4)      Search, seizure and examination of computer data (where a search and seizure warrant is properly issued) – In this connection, the NBI and the PNP may conduct interception, and (i) secure a computer system or a computer data storage medium; (ii) make and retain a copy of those computer data secured; (iii) maintain the integrity of the relevant stored computer data; (iv) conduct forensic analysis or examination of the computer data storage medium; and (v) render inaccessible or remove those computer data in the accessed computer or computer and communications network.

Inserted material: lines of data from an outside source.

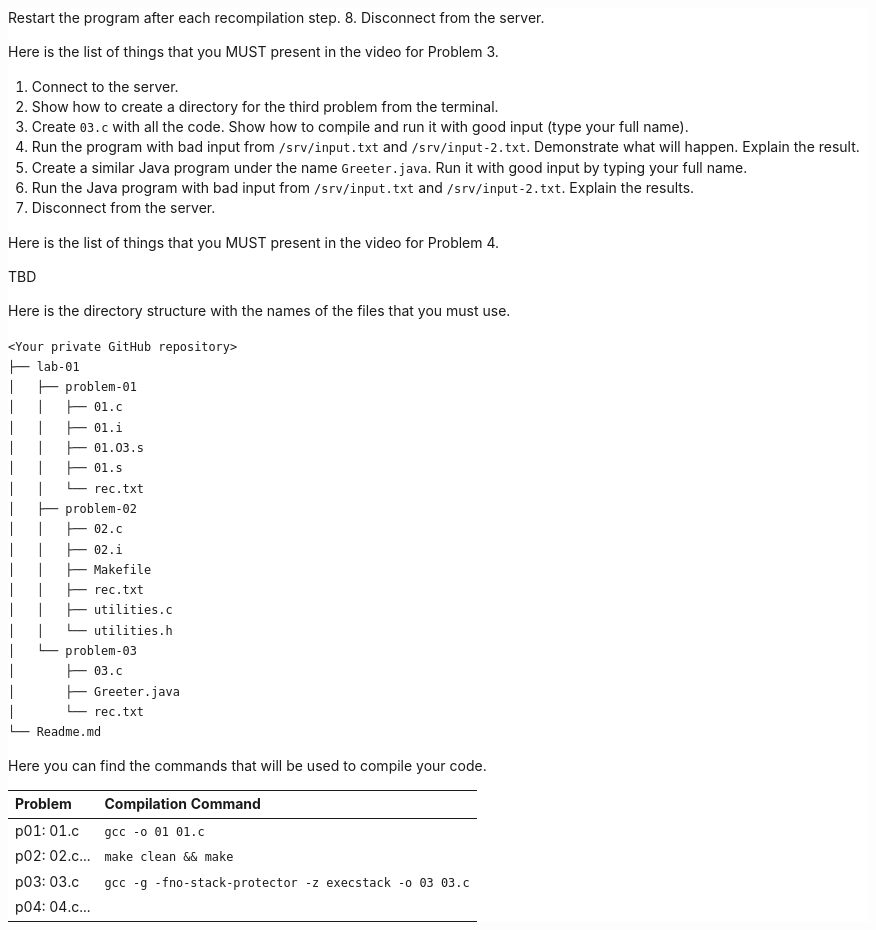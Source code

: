    Restart the program after each recompilation step.
8. Disconnect from the server.

Here is the list of things that you MUST present in the video for Problem 3.

1. Connect to the server.
2. Show how to create a directory for the third problem from the terminal.
3. Create `03.c` with all the code. Show how to compile and run it with good
   input (type your full name).
4. Run the program with bad input from `/srv/input.txt` and `/srv/input-2.txt`.
   Demonstrate what will happen. Explain the result.
5. Create a similar Java program under the name `Greeter.java`. Run it with
   good input by typing your full name.
6. Run the Java program with bad input from `/srv/input.txt` and
   `/srv/input-2.txt`. Explain the results.
7. Disconnect from the server.

Here is the list of things that you MUST present in the video for Problem 4.

TBD

Here is the directory structure with the names of the files that you must use.

```
<Your private GitHub repository>
├── lab-01
│   ├── problem-01
│   │   ├── 01.c
│   │   ├── 01.i
│   │   ├── 01.O3.s
│   │   ├── 01.s
│   │   └── rec.txt
│   ├── problem-02
│   │   ├── 02.c
│   │   ├── 02.i
│   │   ├── Makefile
│   │   ├── rec.txt
│   │   ├── utilities.c
│   │   └── utilities.h
│   └── problem-03
│       ├── 03.c
│       ├── Greeter.java
│       └── rec.txt
└── Readme.md
```

Here you can find the commands that will be used to compile your code.

| Problem       | Compilation Command                                   |
| :------------ | :---------------------------------------------------- |
| p01: 01.c     | `gcc -o 01 01.c`                                      |
| p02: 02.c...  | `make clean && make`                                  |
| p03: 03.c     | `gcc -g -fno-stack-protector -z execstack -o 03 03.c` |
| p04: 04.c...  |                                                       |
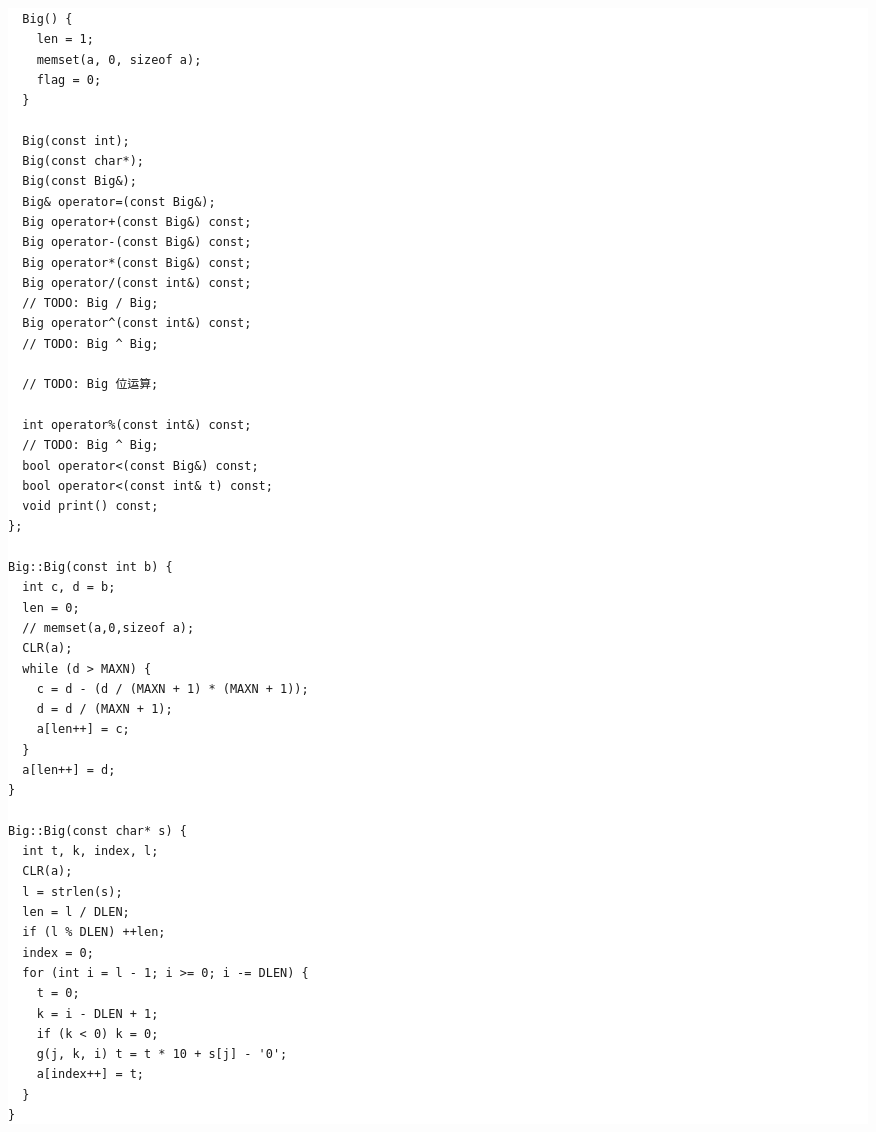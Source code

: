       Big() {
        len = 1;
        memset(a, 0, sizeof a);
        flag = 0;
      }
    
      Big(const int);
      Big(const char*);
      Big(const Big&);
      Big& operator=(const Big&);
      Big operator+(const Big&) const;
      Big operator-(const Big&) const;
      Big operator*(const Big&) const;
      Big operator/(const int&) const;
      // TODO: Big / Big;
      Big operator^(const int&) const;
      // TODO: Big ^ Big;
    
      // TODO: Big 位运算;
    
      int operator%(const int&) const;
      // TODO: Big ^ Big;
      bool operator<(const Big&) const;
      bool operator<(const int& t) const;
      void print() const;
    };
    
    Big::Big(const int b) {
      int c, d = b;
      len = 0;
      // memset(a,0,sizeof a);
      CLR(a);
      while (d > MAXN) {
        c = d - (d / (MAXN + 1) * (MAXN + 1));
        d = d / (MAXN + 1);
        a[len++] = c;
      }
      a[len++] = d;
    }
    
    Big::Big(const char* s) {
      int t, k, index, l;
      CLR(a);
      l = strlen(s);
      len = l / DLEN;
      if (l % DLEN) ++len;
      index = 0;
      for (int i = l - 1; i >= 0; i -= DLEN) {
        t = 0;
        k = i - DLEN + 1;
        if (k < 0) k = 0;
        g(j, k, i) t = t * 10 + s[j] - '0';
        a[index++] = t;
      }
    }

Law enforcement authorities may order any person who has knowledge about the functioning of the computer system and the measures to protect and preserve the computer data therein to provide the necessary information to enable the undertaking of the search, seizure and examination.   They may also request an extension of time to complete the examination of the computer data storage medium and to make a return thereon for a period no longer than 30 days from date of approval by the court (Section 15).

In order to ensure its integrity and non-violability, all examined computer data, shall within 48 hours after the expiration of the period fixed, be deposited with the court in a sealed package, accompanied by the affidavit of the law enforcement authority stating the dates and times covered by the examination, and the law enforcement authority who may access the deposit.  They shall also certify that no duplicates or copies of the whole or any part thereof have been made, or if made, that all such duplicates or copies are included in the package deposited with the court.  The package shall not be opened, or the recordings replayed, or used in evidence, or their contents revealed, except upon order of the court, with due notice and opportunity to be heard to the person/s whose communications have been recorded (Section 16).

Upon the expiration of the periods provided in Section 13 and 15 of the Act, service providers and law enforcement authorities shall immediately and completely destroy the computer data subject of a preservation and examination (Section 17).

The Department of Justice is also authorized to exercise its exclusionary or take-down powers when a computer data is prima facie found to be in violation of the provisions of the Act (Section 18).  This new precautionary measure, which is reported to have not been included in the earlier versions of the Act but was later inserted during the amendments of the Senate plenary,  now allows the government to speedily restrict or block access to computer data sans a court order.

D. Universal Jurisdiction

The Regional Trial Court shall have jurisdiction over any violation of the Act including any violation by a Filipino national regardless of the place of commission.  It is sufficient that any of the elements of the cybercrime was committed within the Philippines or committed with the use of any computer system wholly or partly situated in the country, or when by such commission any damage is caused to a natural or juridical person who, at the time the cybercrime was committed, was in the Philippines.

On October 9, 2012, the Supreme Court issued a temporary restraining order, stopping implementation of the Act for 120 days.  We should soon know the fate of the Cybercrime Prevention Act of 2012.

(Ricky Ongkiko and Ronald P. de Vera co-authored this post.)